** Action item **
Your copy should match the entries below exactly, apart from the images.

** Task data **

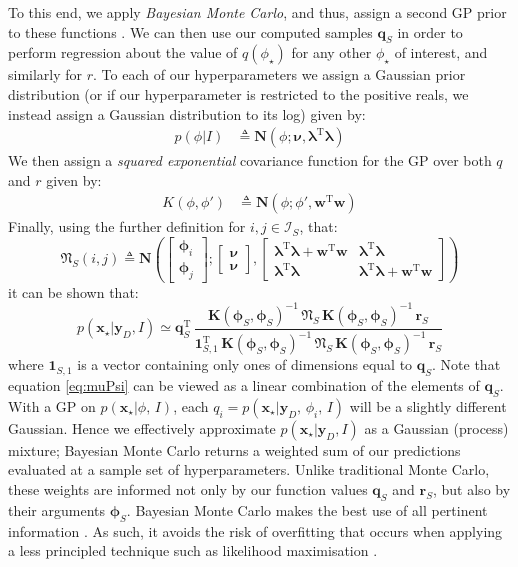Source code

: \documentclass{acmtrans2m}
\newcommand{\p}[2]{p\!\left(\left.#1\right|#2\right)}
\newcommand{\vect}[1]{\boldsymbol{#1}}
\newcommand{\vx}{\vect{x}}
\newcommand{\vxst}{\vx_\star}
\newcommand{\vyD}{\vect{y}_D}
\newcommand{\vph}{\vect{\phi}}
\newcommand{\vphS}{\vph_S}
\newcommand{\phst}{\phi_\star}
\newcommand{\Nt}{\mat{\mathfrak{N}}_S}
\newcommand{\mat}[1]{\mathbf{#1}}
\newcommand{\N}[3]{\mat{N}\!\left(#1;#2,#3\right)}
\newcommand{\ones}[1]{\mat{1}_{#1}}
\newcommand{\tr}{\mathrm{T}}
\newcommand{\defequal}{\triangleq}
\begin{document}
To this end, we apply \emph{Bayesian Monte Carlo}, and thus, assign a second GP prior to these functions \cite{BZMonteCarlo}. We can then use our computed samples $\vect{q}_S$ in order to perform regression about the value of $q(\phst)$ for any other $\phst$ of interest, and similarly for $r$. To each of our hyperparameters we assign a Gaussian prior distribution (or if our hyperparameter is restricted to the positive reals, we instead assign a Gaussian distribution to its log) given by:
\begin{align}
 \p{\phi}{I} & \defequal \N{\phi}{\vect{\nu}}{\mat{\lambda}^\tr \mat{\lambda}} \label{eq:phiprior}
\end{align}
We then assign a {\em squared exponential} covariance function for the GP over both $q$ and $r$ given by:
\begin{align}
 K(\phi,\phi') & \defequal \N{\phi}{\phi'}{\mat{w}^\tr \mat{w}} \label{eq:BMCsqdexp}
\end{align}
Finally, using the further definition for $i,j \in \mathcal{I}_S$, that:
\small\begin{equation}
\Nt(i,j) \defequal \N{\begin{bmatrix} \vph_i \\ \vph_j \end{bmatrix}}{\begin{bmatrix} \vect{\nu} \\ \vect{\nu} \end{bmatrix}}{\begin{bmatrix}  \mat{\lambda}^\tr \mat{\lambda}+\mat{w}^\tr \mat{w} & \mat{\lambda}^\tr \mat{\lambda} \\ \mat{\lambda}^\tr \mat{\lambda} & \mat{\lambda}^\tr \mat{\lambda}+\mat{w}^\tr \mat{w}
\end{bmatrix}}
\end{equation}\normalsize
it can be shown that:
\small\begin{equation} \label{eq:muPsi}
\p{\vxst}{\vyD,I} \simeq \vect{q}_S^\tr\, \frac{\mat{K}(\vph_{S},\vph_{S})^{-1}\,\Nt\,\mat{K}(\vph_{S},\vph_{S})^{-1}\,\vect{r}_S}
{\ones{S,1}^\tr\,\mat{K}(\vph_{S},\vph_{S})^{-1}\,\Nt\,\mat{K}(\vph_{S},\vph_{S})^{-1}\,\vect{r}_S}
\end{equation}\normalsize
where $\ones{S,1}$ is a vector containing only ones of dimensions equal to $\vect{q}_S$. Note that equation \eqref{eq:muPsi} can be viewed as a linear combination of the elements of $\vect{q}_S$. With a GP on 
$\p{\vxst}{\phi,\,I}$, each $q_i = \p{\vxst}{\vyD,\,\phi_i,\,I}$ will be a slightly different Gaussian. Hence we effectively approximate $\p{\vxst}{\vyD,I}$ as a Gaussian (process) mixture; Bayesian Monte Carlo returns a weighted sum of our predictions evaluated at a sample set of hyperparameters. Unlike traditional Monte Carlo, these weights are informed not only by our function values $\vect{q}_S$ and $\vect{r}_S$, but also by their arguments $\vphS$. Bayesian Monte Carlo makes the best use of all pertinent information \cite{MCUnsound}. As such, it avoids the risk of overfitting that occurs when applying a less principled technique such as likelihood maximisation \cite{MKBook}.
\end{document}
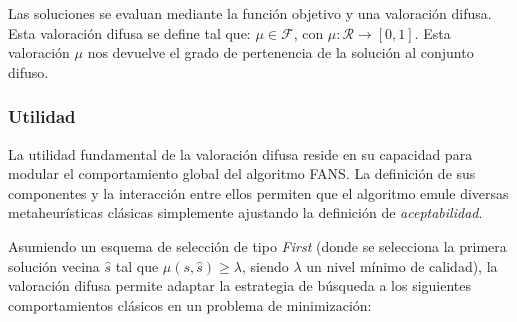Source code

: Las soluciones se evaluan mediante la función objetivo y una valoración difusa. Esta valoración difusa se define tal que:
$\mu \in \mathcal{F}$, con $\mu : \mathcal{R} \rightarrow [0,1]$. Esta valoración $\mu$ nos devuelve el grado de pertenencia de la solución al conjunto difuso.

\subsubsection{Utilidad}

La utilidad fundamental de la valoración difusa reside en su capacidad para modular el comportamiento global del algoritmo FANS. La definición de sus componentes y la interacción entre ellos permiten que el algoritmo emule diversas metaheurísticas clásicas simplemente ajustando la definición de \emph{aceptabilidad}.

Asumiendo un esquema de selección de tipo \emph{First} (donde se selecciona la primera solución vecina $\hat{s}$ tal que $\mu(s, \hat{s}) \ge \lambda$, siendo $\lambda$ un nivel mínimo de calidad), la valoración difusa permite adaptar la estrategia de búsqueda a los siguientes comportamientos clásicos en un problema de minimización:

** Exercise result **
Source code

: \documentclass{acmtrans2m}
\newcommand{\p}[2]{p\!\left(\left.#1\right|#2\right)}
\newcommand{\vect}[1]{\boldsymbol{#1}}
\newcommand{\vx}{\vect{x}}
\newcommand{\vxst}{\vx_\star}
\newcommand{\vyD}{\vect{y}_D}
\newcommand{\vph}{\vect{\phi}}
\newcommand{\vphS}{\vph_S}
\newcommand{\phst}{\phi_\star}
\newcommand{\Nt}{\mat{\mathfrak{N}}_S}
\newcommand{\mat}[1]{\mathbf{#1}}
\newcommand{\N}[3]{\mat{N}\!\left(#1;#2,#3\right)}
\newcommand{\ones}[1]{\mat{1}_{#1}}
\newcommand{\tr}{\mathrm{T}}
\newcommand{\defequal}{\triangleq}
\begin{document}
To this end, we apply \emph{Bayesian Monte Carlo}, and thus, assign a second GP prior to these functions \cite{BZMonteCarlo}. We can then use our computed samples $\vect{q}_S$ in order to perform regression about the value of $q(\phst)$ for any other $\phst$ of interest, and similarly for $r$. To each of our hyperparameters we assign a Gaussian prior distribution (or if our hyperparameter is restricted to the positive reals, we instead assign a Gaussian distribution to its log) given by:
\begin{align}
 \p{\phi}{I} & \defequal \N{\phi}{\vect{\nu}}{\mat{\lambda}^\tr \mat{\lambda}} \label{eq:phiprior}
\end{align}
We then assign a {\em squared exponential} covariance function for the GP over both $q$ and $r$ given by:
\begin{align}
 K(\phi,\phi') & \defequal \N{\phi}{\phi'}{\mat{w}^\tr \mat{w}} \label{eq:BMCsqdexp}
\end{align}
Finally, using the further definition for $i,j \in \mathcal{I}_S$, that:
\small\begin{equation}
\Nt(i,j) \defequal \N{\begin{bmatrix} \vph_i \\ \vph_j \end{bmatrix}}{\begin{bmatrix} \vect{\nu} \\ \vect{\nu} \end{bmatrix}}{\begin{bmatrix}  \mat{\lambda}^\tr \mat{\lambda}+\mat{w}^\tr \mat{w} & \mat{\lambda}^\tr \mat{\lambda} \\ \mat{\lambda}^\tr \mat{\lambda} & \mat{\lambda}^\tr \mat{\lambda}+\mat{w}^\tr \mat{w}
\end{bmatrix}}
\end{equation}\normalsize
it can be shown that:
\small\begin{equation} \label{eq:muPsi}
\p{\vxst}{\vyD,I} \simeq \vect{q}_S^\tr\, \frac{\mat{K}(\vph_{S},\vph_{S})^{-1}\,\Nt\,\mat{K}(\vph_{S},\vph_{S})^{-1}\,\vect{r}_S}
{\ones{S,1}^\tr\,\mat{K}(\vph_{S},\vph_{S})^{-1}\,\Nt\,\mat{K}(\vph_{S},\vph_{S})^{-1}\,\vect{r}_S}
\end{equation}\normalsize
where $\ones{S,1}$ is a vector containing only ones of dimensions equal to $\vect{q}_S$. Note that equation \eqref{eq:muPsi} can be viewed as a linear combination of the elements of $\vect{q}_S$. With a GP on 
$\p{\vxst}{\phi,\,I}$, each $q_i = \p{\vxst}{\vyD,\,\phi_i,\,I}$ will be a slightly different Gaussian. Hence we effectively approximate $\p{\vxst}{\vyD,I}$ as a Gaussian (process) mixture; Bayesian Monte Carlo returns a weighted sum of our predictions evaluated at a sample set of hyperparameters. Unlike traditional Monte Carlo, these weights are informed not only by our function values $\vect{q}_S$ and $\vect{r}_S$, but also by their arguments $\vphS$. Bayesian Monte Carlo makes the best use of all pertinent information \cite{MCUnsound}. As such, it avoids the risk of overfitting that occurs when applying a less principled technique such as likelihood maximisation \cite{MKBook}.
\end{document}
Source code

: Las soluciones se evaluan mediante la función objetivo y una valoración difusa. Esta valoración difusa se define tal que:
$\mu \in \mathcal{F}$, con $\mu : \mathcal{R} \rightarrow [0,1]$. Esta valoración $\mu$ nos devuelve el grado de pertenencia de la solución al conjunto difuso.

\subsubsection{Utilidad}

La utilidad fundamental de la valoración difusa reside en su capacidad para modular el comportamiento global del algoritmo FANS. La definición de sus componentes y la interacción entre ellos permiten que el algoritmo emule diversas metaheurísticas clásicas simplemente ajustando la definición de \emph{aceptabilidad}.

Asumiendo un esquema de selección de tipo \emph{First} (donde se selecciona la primera solución vecina $\hat{s}$ tal que $\mu(s, \hat{s}) \ge \lambda$, siendo $\lambda$ un nivel mínimo de calidad), la valoración difusa permite adaptar la estrategia de búsqueda a los siguientes comportamientos clásicos en un problema de minimización:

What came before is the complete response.